Solar Being Built in Riverside County

The Bureau of Land Management (BLM) has gone ahead and approved the Blythe Mesa Solar project in California. The 485-megawatt photovoltaic, facility will be built in Riverside County and will produce enough energy to power more than 145,000 homes, as part of a plan to reduce carbon dioxide emissions and create jobs. It is the 57th project approved by the dept. of the Interior since 2009, and is one of the largest solar energy projects approved by the BLM to date. Of the 57 projects, 34 are solar, 11 are wind and 12 geothermal. 13 of these are already functioning. All told the projects are supposed to create over 26,000 jobs, and produce 15,000 megawatts of electricity. Enough electricity will be produced to power 5 million homes.

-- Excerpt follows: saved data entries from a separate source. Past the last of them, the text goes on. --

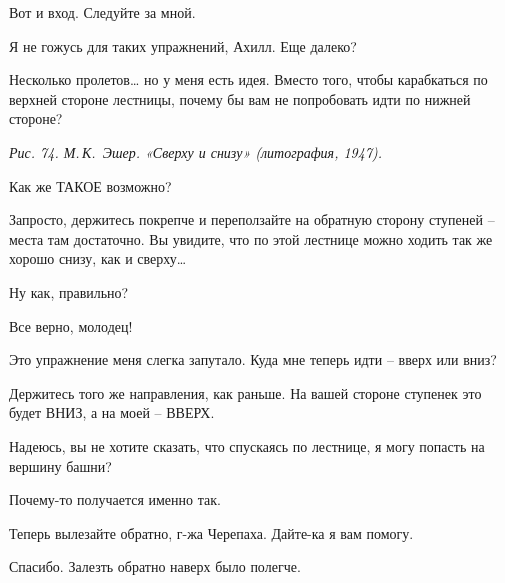 \documentclass[../main.tex]{subfiles}
\begin{document}
\begin{Dialogue}

 Вот и вход. Следуйте за мной.


 Я не гожусь для таких упражнений, Ахилл. Еще далеко?

 Несколько пролетов\ldots{} но у меня есть идея. Вместо того, чтобы карабкаться по верхней стороне лестницы, почему бы вам не попробовать идти по нижней стороне?

\emph{Рис. 74. М.\,К.~Эшер. «Сверху и снизу» (литография, 1947).}

 Как же ТАКОЕ возможно?

 Запросто, держитесь покрепче и переползайте на обратную сторону ступеней \--- места там достаточно. Вы увидите, что по этой лестнице можно ходить так же хорошо снизу, как и сверху\ldots{}

 Ну как, правильно?

 Все верно, молодец!

 Это упражнение меня слегка запутало. Куда мне теперь идти \--- вверх или вниз?

 Держитесь того же направления, как раньше. На вашей стороне ступенек это будет ВНИЗ, а на моей \--- ВВЕРХ.

 Надеюсь, вы не хотите сказать, что спускаясь по лестнице, я могу попасть на вершину башни?

 Почему-то получается именно так.


Теперь вылезайте обратно, г-жа Черепаха. Дайте-ка я вам помогу.


 Спасибо. Залезть обратно наверх было полегче.


\end{Dialogue}
\end{document}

The Blythe mesa project will be constructed on private land under the jurisdiction of the city of Blythe and the county of Riverside. It will connect with the Colorado Substation in the county. The worlds largest solar project, the Desert Sunlight, in the town of Desert Center, Calif., in Riverside County, opened in February of 2015, near Joshua Tree National Park. The 550-megawatt facility is expected to generate enough electricity to power 160,000 average sized homes. Desert Sunlight received a $1.5 billion federal loan for the project. The Department of Energy said that they expect to make a $5 to $6 billion profit from the program

Desert Sunlight is the world’s largest solar power plant. Second is the Topaz solar project in San Luis Obispo County, Ca. also has a capacity of 550 megawatts. But the desert has more sunlight than San Luis Obispo County, so Desert Sunlight is expected to generate more electricity than Topaz. Power generated from the Desert Sunlight plant will go to Southern California Edison and Pacific Gas & Electric Co.

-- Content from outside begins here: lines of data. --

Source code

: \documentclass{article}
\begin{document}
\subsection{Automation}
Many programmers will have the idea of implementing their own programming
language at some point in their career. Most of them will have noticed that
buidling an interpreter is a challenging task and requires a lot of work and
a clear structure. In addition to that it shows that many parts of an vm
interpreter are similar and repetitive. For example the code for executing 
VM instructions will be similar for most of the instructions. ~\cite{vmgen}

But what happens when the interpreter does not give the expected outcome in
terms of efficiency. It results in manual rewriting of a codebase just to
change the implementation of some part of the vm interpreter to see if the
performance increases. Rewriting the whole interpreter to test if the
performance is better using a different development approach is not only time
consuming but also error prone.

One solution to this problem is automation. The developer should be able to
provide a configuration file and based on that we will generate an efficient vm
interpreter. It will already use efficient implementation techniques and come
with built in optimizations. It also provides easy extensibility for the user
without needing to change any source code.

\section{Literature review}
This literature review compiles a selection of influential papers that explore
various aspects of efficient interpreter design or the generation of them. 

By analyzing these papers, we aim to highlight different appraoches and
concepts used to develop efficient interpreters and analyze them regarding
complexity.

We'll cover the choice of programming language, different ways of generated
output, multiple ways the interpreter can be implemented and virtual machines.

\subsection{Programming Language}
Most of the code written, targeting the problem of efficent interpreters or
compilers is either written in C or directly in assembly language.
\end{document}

The Riverside County Board of Supervisors approved permits for the McCoy Solar Energy, a subsidiary of NextEra Energy Resources Project. The first since the enactment of the county’s solar power plant policy. This policy requires developers of projects over 20 megawatts to pay the county $150 per acre. This figure will be adjusted to inflation.

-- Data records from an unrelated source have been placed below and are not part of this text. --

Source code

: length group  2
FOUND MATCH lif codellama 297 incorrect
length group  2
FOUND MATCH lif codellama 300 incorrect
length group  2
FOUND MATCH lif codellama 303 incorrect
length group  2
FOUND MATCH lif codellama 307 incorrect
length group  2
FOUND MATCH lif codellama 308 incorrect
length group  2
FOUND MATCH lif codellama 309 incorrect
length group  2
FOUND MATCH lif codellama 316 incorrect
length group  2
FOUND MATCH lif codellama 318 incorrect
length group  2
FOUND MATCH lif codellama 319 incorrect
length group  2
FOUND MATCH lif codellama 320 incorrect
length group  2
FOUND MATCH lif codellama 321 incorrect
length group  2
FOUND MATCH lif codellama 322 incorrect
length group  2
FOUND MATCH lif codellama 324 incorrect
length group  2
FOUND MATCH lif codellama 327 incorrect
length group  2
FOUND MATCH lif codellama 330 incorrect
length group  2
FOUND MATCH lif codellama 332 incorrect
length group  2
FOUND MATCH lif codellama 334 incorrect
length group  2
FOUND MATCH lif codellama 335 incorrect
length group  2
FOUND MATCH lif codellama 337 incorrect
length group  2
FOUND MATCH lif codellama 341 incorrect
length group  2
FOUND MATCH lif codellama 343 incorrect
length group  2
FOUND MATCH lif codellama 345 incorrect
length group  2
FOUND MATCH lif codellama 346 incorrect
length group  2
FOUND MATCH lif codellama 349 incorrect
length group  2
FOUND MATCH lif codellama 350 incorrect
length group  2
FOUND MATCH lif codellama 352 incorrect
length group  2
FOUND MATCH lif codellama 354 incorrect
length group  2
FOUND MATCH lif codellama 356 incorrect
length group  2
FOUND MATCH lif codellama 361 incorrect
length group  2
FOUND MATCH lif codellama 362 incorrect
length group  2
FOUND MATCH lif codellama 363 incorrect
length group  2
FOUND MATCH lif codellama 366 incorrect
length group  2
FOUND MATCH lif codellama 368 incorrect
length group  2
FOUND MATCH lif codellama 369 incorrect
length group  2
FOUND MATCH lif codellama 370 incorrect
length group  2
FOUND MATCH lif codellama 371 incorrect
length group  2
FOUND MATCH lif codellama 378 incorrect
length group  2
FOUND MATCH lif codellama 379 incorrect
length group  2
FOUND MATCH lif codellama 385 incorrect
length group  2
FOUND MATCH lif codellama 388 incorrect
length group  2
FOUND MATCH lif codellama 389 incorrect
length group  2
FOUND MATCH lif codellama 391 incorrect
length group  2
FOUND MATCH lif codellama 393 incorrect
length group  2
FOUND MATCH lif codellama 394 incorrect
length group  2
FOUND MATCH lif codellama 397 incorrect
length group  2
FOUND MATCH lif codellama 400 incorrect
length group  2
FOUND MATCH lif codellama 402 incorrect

The first phase of the 750-megawatt photovoltaic project could bring the County of Riverside as much as $14 million over the next 30 years and the project’s sales and user taxes will be allocated to the county. This amount would increase substantially depending on when the second phase is built. The total solar power plant net acreage is expected to be 4,442 acres. The project will be built on Bureau of Land Management land approximately 13 miles northwest of Blythe.  The first phase of the project, began construction in late 2014. The project would employ approximately 341 construction workers over a 4-year period and close to 600 workers at the peak of construction. Once opened, it will employ about 20 full-time employees.